Container efficiency hinges on optimizing resources at every layer: nodes, pods, and containers.

Horizontal Pod Autoscaler (HPA) and Vertical Pod Autoscaler (VPA) each focus on a distinct aspect of pod scaling—HPA adjusts the number of pods, while VPA optimizes resource allocation within pods.

Node provisioning is also one of the key areas of optimization, whether you’re using Cluster Autoscaler or Karpenter.

In this article, we’ll explore HPA vs VPA vs nOps, where Cluster Autoscaler and Karpenter fit in, and how to achieve a smarter, more efficient, and cost-effective Kubernetes environment.

What is HPA? (Horizontal Pod Autoscaler)

The image illustrates the concept of scaling in Kubernetes. It shows a single pod being scaled to create multiple pods (POD 1, POD 2, POD 3, and POD 4). This scaling process allows for increased capacity and improved performance of the application.

The Horizontal Pod Autoscaler (HPA) dynamically adjusts the number of pod replicas based on resource utilization metrics such as CPU, memory, or custom application metrics. HPA operates at the application layer, ensuring that workloads can handle fluctuating demand.

Scaling Out (Adding Pods):

HPA increases the number of pod replicas when metrics like CPU or memory utilization exceed a predefined threshold.
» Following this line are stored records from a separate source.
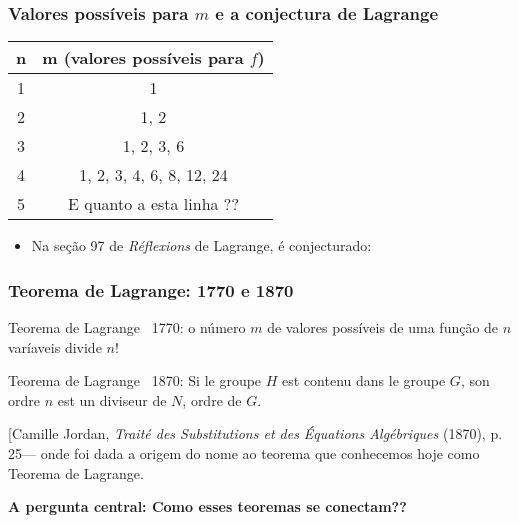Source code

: \documentclass{beamer}
\begin{document}
\begin{frame}
\frametitle{Valores possíveis para $m$ e a conjectura de Lagrange}
\begin{center}
\begin{tabular}{|c|c|}
\hline
\textbf{n} & \textbf{m (valores possíveis para $f$)} \\
\hline
1 &  1 \\
\hline 
2 &  1, 2 \\
\hline
3 &  1, 2, 3, 6 \\
\hline
4 & 1, 2, 3, 4, 6, 8, 12, 24 \\
\hline
5 &  {\color{red} E quanto a esta linha ??}\\
\hline
\end{tabular}
\end{center}

\begin{itemize}
\item Na seção 97 de \textit{Réflexions} de Lagrange, é conjecturado:
\end{itemize}

\begin{center}
\end{center}
\end{frame}

\begin{frame}
\frametitle{Teorema de Lagrange: 1770 e 1870}
\fontsize{15}{16}\selectfont
\begin{justify}

{\color{blue} Teorema de Lagrange ~1770:} o número $m$ de valores possíveis de uma função de $n$ varíaveis divide $n!$

\vspace{0.7cm}


{\color{blue} Teorema de Lagrange ~1870:} Si le groupe $H$ est contenu dans le
groupe $G$, son ordre $n$ est un diviseur de $N$, ordre de $G$. 

[{\color{green}Camille Jordan,} \textit{Traité des Substitutions et des Équations Algébriques} (1870), p. 25— onde foi dada a origem do nome ao teorema que conhecemos hoje como Teorema de Lagrange.

\vspace{0.7cm}

\textbf{{\color{blue} A pergunta central:} Como esses teoremas se conectam??}

\end{justify}

\end{frame}
\end{document}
Kubernetes schedules these new pods onto existing cluster nodes, provided there’s enough capacity.

Scaling In (Removing Pods):

When metrics fall below the threshold, HPA reduces the number of pod replicas, releasing unused resources.

The Limitations of HPA

HPA does not manage the underlying infrastructure (e.g., nodes). When existing nodes lack capacity for new pods, tools like the Cluster Autoscaler (CA) or Karpenter are required to provision additional nodes. If you’re not doing cluster autoscaling, you’re not actually scaling — without it, you would have to provision static resources that would consume capacity whether or not you are scaling up your pods.

What is VPA? (Vertical Pod Autoscaler)

The Vertical Pod Autoscaler (VPA) focuses on optimizing resource requests and limits for individual pods. Unlike HPA, which adjusts the number of pods, VPA ensures that each pod has the right amount of CPU and memory to handle its workload efficiently. Key features of VPA include:

Dynamic Resource Allocation:

Automatically adjusts CPU and memory requests/limits based on historical and real-time usage.

Usage Modes:

VPA has the following usage modes:

  • Off (also called “recommendation mode”): Provides resource recommendations without applying changes.
  • Auto: Applies recommended changes automatically (may cause pod restarts).
  • Initial: Sets resource requests/limits for new pods but does not adjust running pods.

Pod Restarts:

To apply changes dynamically, VPA requires restarting pods (this can disrupt workloads).

VPA Limitations

VPA is for pod-level optimization only. It adjusts resources for the entire pod but doesn’t go deeper into container-level optimization. Also, using VPA requires restarts. Changes applied in “Auto” mode may impact application availability if workloads cannot tolerate restarts.

Using HPA and VPA together

VPA and HPA can be used independently, but careful consideration is required when using them together to avoid conflicting scaling actions (we cover this topic extensively in Horizontal vs Vertical scaling in Kubernetes).

VPA focuses on adjusting individual pod resource limits based on usage history, which optimizes for the resource allocation of each pod. On the other hand, HPA scales the number of pods in a deployment based on current CPU usage to handle traffic demands. This divergence can lead to situations where VPA’s recommendations for resource reduction conflict with HPA’s need to scale out, potentially causing resource contention or under-provisioning. Additionally, the complexity of managing both autoscalers together can increase the risk of misconfiguration.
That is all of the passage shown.